The construction and method of operation of the invention, however, together with additional objects and advantages thereof will be best understood from the following description of specific embodiments when read in connection with the accompanying drawings.

BRIEF DESCRIPTION OF THE DRAWINGS

FIG. 1 is a perspective view of a raised-level built-in cooking appliance mounted on a vertical wall, with lowered bottom door;

FIG. 2 is a perspective schematic view, in which a bottom door guide mechanism of the raised-level built-in cooking appliance is raised;

FIG. 3 is an enlarged view of a section taken along the line III-III of FIG. 2;

FIG. 4 is a side elevation enlarged in sections along the line IV-IV of FIG. 1;

FIG. 5 is a perspective schematic view, in which a drive mechanism of the raised-level built-in cooking appliance is raised;

FIG. 6 is a perspective exploded view of an electromotor of the drive mechanism;

FIG. 7 is a perspective illustration of the assembled electromotor;

FIGS. 8A and 8B are schematic sectional views taken along the line VIII-VIII of FIG. 7;

FIG. 9 is a detail Y of FIG. 5 in an enlarged front elevation;

FIG. 10 is a block diagram illustrating a signal sequence to a control device according to the invention; and

FIG. 11 is a loading diagram of the electromotor of the drive mechanism.
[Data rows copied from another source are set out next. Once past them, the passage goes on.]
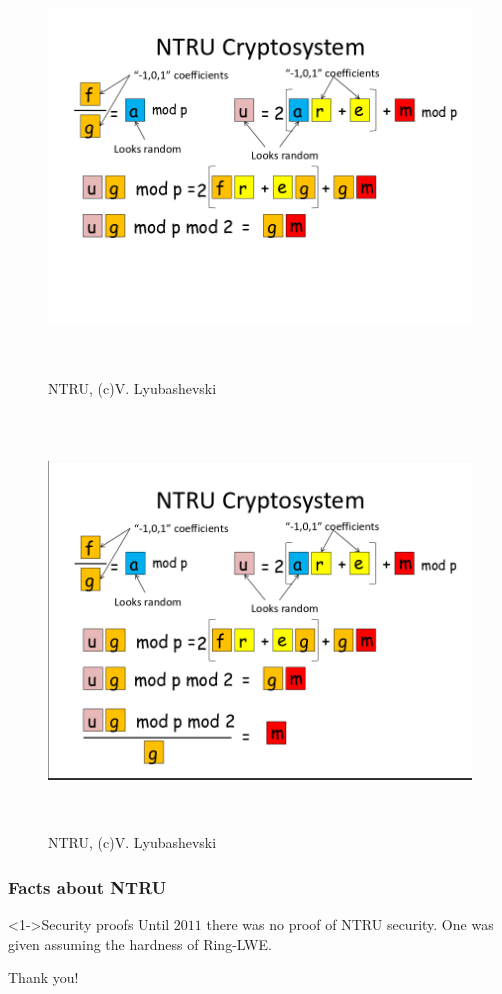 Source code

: \documentclass{beamer}
\begin{document}
\begin{frame}
    \begin{figure}
            \includegraphics[width=12cm,height=11cm,keepaspectratio]{img/vadim4.png}
            \caption{NTRU, (c)V. Lyubashevski}
        \end{figure}
\end{frame}

\begin{frame}
    \begin{figure}
            \includegraphics[width=12cm,height=11cm,keepaspectratio]{img/vadim5.png}
            \caption{NTRU, (c)V. Lyubashevski}
        \end{figure}
\end{frame}

\begin{frame}
    \frametitle{Facts about NTRU}
    \begin{block}<1->{Security proofs}
        Until $2011$ there was no proof of NTRU security. One was given assuming the hardness of Ring-LWE.
    \end{block}
\end{frame}
\begin{frame}
\Huge{\centerline{Thank you!}}
\end{frame}
\end{document}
DESCRIPTION OF THE PREFERRED EMBODIMENTS

Referring now to the figures of the drawing in detail and first, particularly, to FIG. 1 thereof, there is shown a raised-level, built-in cooking appliance, also referred to as a wall-mounted oven, with a housing 1. The rear side of the housing 1 is mounted on a vertical wall 3 in the manner of a hanging cupboard. In the housing 1 a muffle 5 delimits a cooking space, which can be monitored via a viewing window set front-on into the housing 1. The muffle 5 is fitted with a non-illustrated heat-insulating sheathing and it has a bottom muffle opening 7. The muffle opening 7, or trap door opening, can be closed with a lowerable bottom door 9, or trap door 9. In FIG. 1 the bottom door 9 is shown in a lowered state, in which it lies with its underside on a sill plate 11 of a kitchen appliance, or on a countertop, or similar work surface. A cooktop 13 is provided on a topside of the bottom door 9 facing the muffle opening 7. The cooktop 13 is actuated via a control panel 14, provided on the front side of the bottom door 9.
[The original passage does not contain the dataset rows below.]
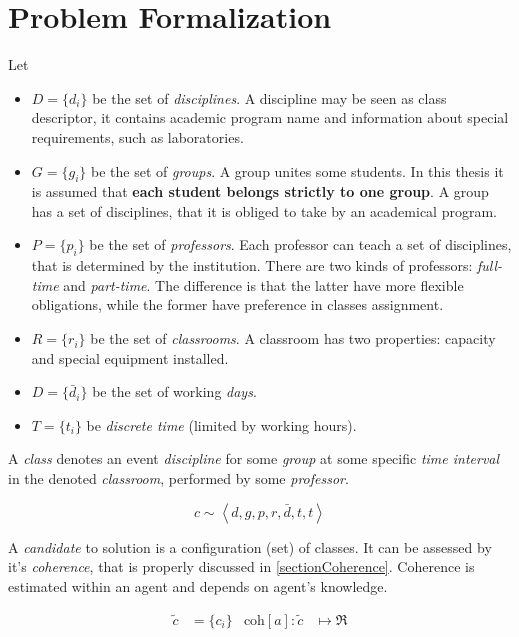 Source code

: 



\def\coh{\mathrm{coh}}


%

\section{Problem Formalization}

Let \begin{itemize}
\item $D=\{d_i\}$ be the set of \emph{disciplines}.
  A discipline may be seen as class descriptor, it contains
  academic program name and information about special requirements,
  such as laboratories.
\item $G=\{g_i\}$ be the set of \emph{groups}.
  A group unites some students. In this thesis it is assumed that
  \textbf{each student belongs strictly to one group}.
  A group has a set of disciplines, that it is obliged to take by an
  academical program.
\item $P=\{p_i\}$ be the set of \emph{professors}.
  Each professor can teach a set of disciplines, that is determined
  by the institution. There are two kinds of professors:
  \emph{full-time} and \emph{part-time}. The difference is that the
  latter have more flexible obligations, while the former have preference
  in classes assignment.
\item $R=\{r_i\}$ be the set of \emph{classrooms}.
  A classroom has two properties: capacity and special equipment installed.
\item $D=\{\bar d_i\}$ be the set of working \emph{days}.
\item $T=\{t_i\}$ be \emph{discrete time} (limited by working hours).
\end{itemize}
\medskip

A \emph{class} denotes an event \emph{discipline} for some \emph{group}
at some specific \emph{time interval} in the denoted \emph{classroom},
performed by some \emph{professor}.

$$ c \sim \left< d, g, p, r, \bar d, t, t \right> $$
\medskip

A \emph{candidate} to solution is a configuration (set) of classes.
It can be assessed by it's \emph{coherence}, that is properly discussed
in \ref{sectionCoherence}. Coherence is estimated within an agent and
depends on agent's knowledge.

\begin{align*}
 \tilde{c} &= \{c_i\}  &\coh[a]: \tilde c &\mapsto \Re
\end{align*}



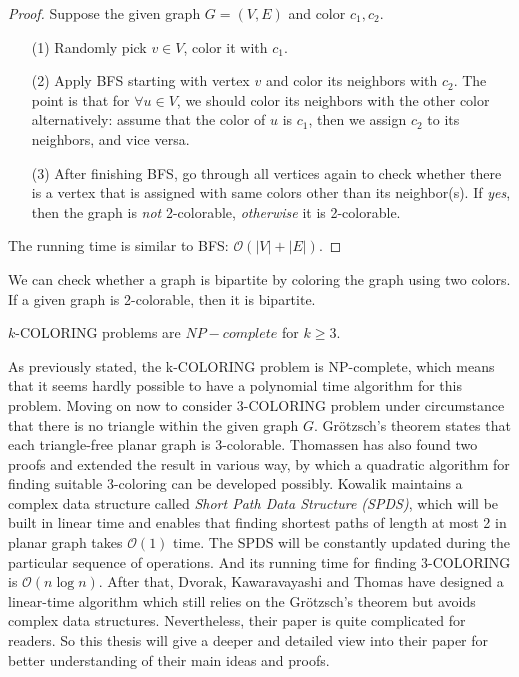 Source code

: \begin{proof}
Suppose the given graph $G = (V, E)$ and color $c_1, c_2$. 
\begin{itemize}
    \item[(1)] Randomly pick $v \in V$, color it with $c_1$.
    \item[(2)] Apply BFS starting with vertex $v$ and color its neighbors with $c_2$. The point is that for $\forall u \in V$, we should color its neighbors with the other color alternatively: assume that the color of $u$ is $c_1$, then we assign $c_2$ to its neighbors, and vice versa.
    \item[(3)] After finishing BFS, go through all vertices again to check whether there is a vertex that is assigned with same colors other than its neighbor(s). If \textit{yes}, then the graph is \textit{not} 2-colorable, \textit{otherwise} it is 2-colorable.
\end{itemize}
The running time is similar to BFS: $\mathcal{O}(|V| + |E|)$.
\end{proof}

\begin{observation}
We can check whether a graph is bipartite by coloring the graph using two colors. If a given graph is 2-colorable, then it is bipartite.
\end{observation}

\begin{observation}
$k$-COLORING problems are $NP-complete$ for $k \geq 3$. 
\end{observation}

As previously stated, the k-COLORING problem is NP-complete, which means that it seems hardly possible to have a polynomial time algorithm for this problem. Moving on now to consider 3-COLORING problem under circumstance that there is no triangle within the given graph $G$. Grötzsch’s theorem \cite{grotzsch1959dreifarbensatz} states that each triangle-free planar graph is 3-colorable. Thomassen \cite{Thomassen1994Grtzschs3T} has also found two proofs and extended the result in various way, by which a quadratic algorithm for finding suitable 3-coloring can be developed possibly. Kowalik \cite{article} maintains a complex data structure called \textit{Short Path Data Structure (SPDS)}, which will be built in linear time and enables that finding shortest paths of length at most 2 in planar graph takes $\mathcal{O}(1)$ time. The SPDS will be constantly updated during the particular sequence of operations. And its running time for finding 3-COLORING is $\mathcal{O}(n\log{}n)$. After that, Dvorak, Kawaravayashi and Thomas \cite{dvorak2013threecoloring} have designed a linear-time algorithm which still relies on the Grötzsch’s theorem but avoids complex data structures. Nevertheless, their paper is quite complicated for readers. So this thesis will give a deeper and detailed view into their paper for better understanding of their main ideas and proofs. \\ 

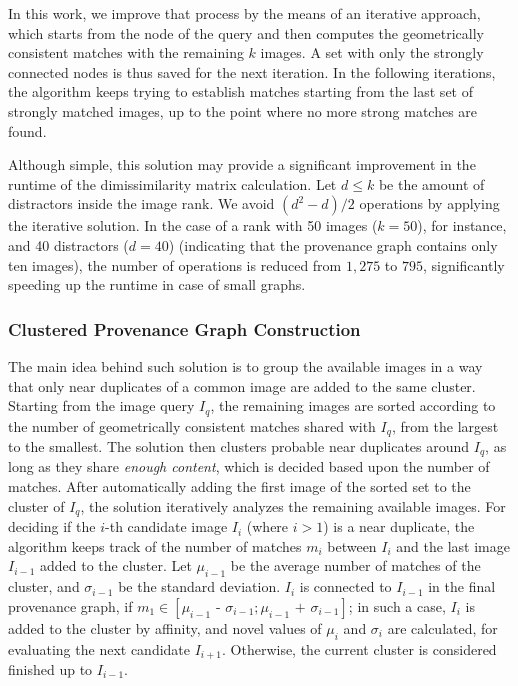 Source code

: In this work, we improve that process by the means of an iterative approach, which starts from the node of the query and then computes the geometrically consistent matches with the remaining $k$ images.
A set with only the strongly connected nodes is thus saved for the next iteration.
In the following iterations, the algorithm keeps trying to establish matches starting from the last set of strongly matched images, up to the point where no more strong matches are found.

Although simple, this solution may provide a significant improvement in the runtime of the dimissimilarity matrix calculation.
Let $d\leq k$ be the amount of distractors inside the image rank.
We avoid $(d^2 - d) / 2$ operations by applying the iterative solution.
In the case of a rank with 50 images ($k=50$), for instance, and 40 distractors ($d=40$) (indicating that the provenance graph contains only ten images), the number of operations is reduced from $1,275$ to $795$, significantly speeding up the runtime in case of small graphs.

\vspace{0.2cm}
\subsubsection{Clustered Provenance Graph Construction}
\label{sec:prop_cluster}

The main idea behind such solution is to group the available images in a way that only near duplicates of a common image are added to the same cluster.
Starting from the image query $I_q$, the remaining images are sorted according to the number of geometrically consistent matches shared with $I_q$, from the largest to the smallest.
The solution then clusters probable near duplicates around $I_q$, as long as they share \emph{enough content}, which is decided based upon the number of matches.
After automatically adding the first image of the sorted set to the cluster of $I_q$, the solution iteratively analyzes the remaining available images.
For deciding if the $i$-th candidate image $I_i$ (where $i>1$) is a near duplicate, the algorithm keeps track of the number of matches $m_i$ between $I_i$ and the last image $I_{i-1}$ added to the cluster.
Let $\mu_{i-1}$ be the average number of matches of the cluster, and $\sigma_{i-1}$ be the standard deviation.
$I_i$ is connected to $I_{i-1}$ in the final provenance graph, if $m_1 \in [\mu_{i-1} \text{ - } \sigma_{i-1}; \mu_{i-1} \text{ + } \sigma_{i-1}]$; in such a case, $I_i$ is added to the cluster by affinity, and novel values of $\mu_i$ and $\sigma_i$ are calculated, for evaluating the next candidate $I_{i+1}$.
Otherwise, the current cluster is considered finished up to $I_{i-1}$.

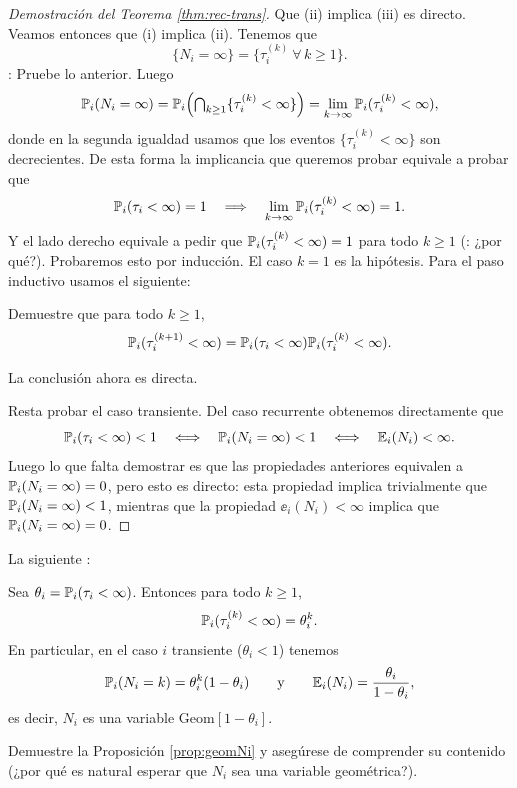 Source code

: \begin{proof}[Demostración del Teorema \ref{thm:rec-trans}]
Que (ii) implica (iii) es directo.
Veamos entonces que (i) implica (ii).
Tenemos que
\[\{N_i=\infty\}=\{\tau_i^{(k)}~\forall\,k\geq1\}.\]
\uexer: Pruebe lo anterior.
Luego
\[\mathbb{P}_i(N_i=\infty)=\mathbb{P}_i\Big({\textstyle\bigcap_{k\geq1}}\{\tau^{(k)}_i<\infty\}\Big)=\lim_{k\to\infty}\mathbb{P}_i(\tau^{(k)}_i<\infty),\]
donde en la segunda igualdad usamos que los eventos $\{\tau^{(k)}_i<\infty\}$ son decrecientes.
De esta forma la implicancia que queremos probar equivale a probar que 
\begin{equation}
\mathbb{P}_i(\tau_i<\infty)=1\quad\Longrightarrow\quad\lim_{k\to\infty}\mathbb{P}_i(\tau^{(k)}_i<\infty)=1.
\end{equation}
Y el lado derecho equivale a pedir que $\mathbb{P}_i(\tau^{(k)}_i<\infty)=1$ para todo $k\geq1$ (\uexers: ¿por qué?).
Probaremos esto por inducción.
El caso $k=1$ es la hipótesis.
Para el paso inductivo usamos el siguiente:
\begin{exer}
Demuestre que para todo $k\geq1$,
\[\mathbb{P}_i(\tau^{(k+1)}_i<\infty)=\mathbb{P}_i(\tau_i<\infty)\mathbb{P}_i(\tau^{(k)}_i<\infty).\]
\end{exer}
\noindent La conclusión ahora es directa.

Resta probar el caso transiente.
Del caso recurrente obtenemos directamente que
\[\mathbb{P}_i(\tau_i<\infty)<1\quad\Longleftrightarrow\quad\mathbb{P}_i(N_i=\infty)<1\quad\Longleftrightarrow\quad\mathbb{E}_i(N_i)<\infty.\]
Luego lo que falta demostrar es que las propiedades anteriores equivalen a $\mathbb{P}_i(N_i=\infty)=0$, pero esto es directo: esta propiedad implica trivialmente que $\mathbb{P}_i(N_i=\infty)<1$, mientras que la propiedad $\ee_i(N_i)<\infty$ implica que $\mathbb{P}_i(N_i=\infty)=0$.
\end{proof}

La siguiente :

\begin{prop}\label{prop:geomNi}
Sea $\theta_i=\mathbb{P}_i(\tau_i<\infty)$.
Entonces para todo $k\geq1$,
\[\mathbb{P}_i(\tau^{(k)}_i<\infty)=\theta_i^k.\]
En particular, en el caso $i$ transiente ($\theta_i<1$) tenemos
\[\mathbb{P}_i(N_i=k)=\theta_i^k(1-\theta_i)\qquad\text{y}\qquad\mathbb{E}_i(N_i)=\frac{\theta_i}{1-\theta_i},\]
es decir, $N_i$ es una variable Geom$[1-\theta_i]$.
\end{prop}

\begin{exer}
Demuestre la Proposición \ref{prop:geomNi} y asegúrese de comprender su contenido (¿por qué es natural esperar que $N_i$ sea una variable geométrica?).
\end{exer}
As is evident from FIG. 1, the housing 1 is connected via a bottom door guide mechanism 15 to the housing 1. The bottom door guide mechanism is constructed in the manner of a telescopic guide mechanism, by means of which the bottom door 9 is guided over a lift path, which is limited by the housing 1 on the one hand and by the sill plate 11, on the other hand. For this the telescopic guide mechanism 15 has on both sides of the raised-level built-in cooking appliance a first guide rail 17 fixed to the housing 1 and a second guide rail 23 fixed on the bottom door 9, as shown in FIG. 2. The two guide rails 17 and 23 are connected to one another via a middle rail 21 to move longitudinally. According to FIG. 2 the first guide rail 17 is mounted inside the housing 1 indicated by dashed lines via a screw connection 19 on the housing rear wall. The middle rail 21 can move longitudinally with the bottom door-side guide rail 23 in a sliding connection. In FIG. 2 the topside of the bottom door 9 is shown partially raised. From this it is apparent that the guide rail 23 is designed as an L-shaped carrier, whereof the horizontal carrier leg 31 engages in the bottom door 9 in order to support the latter.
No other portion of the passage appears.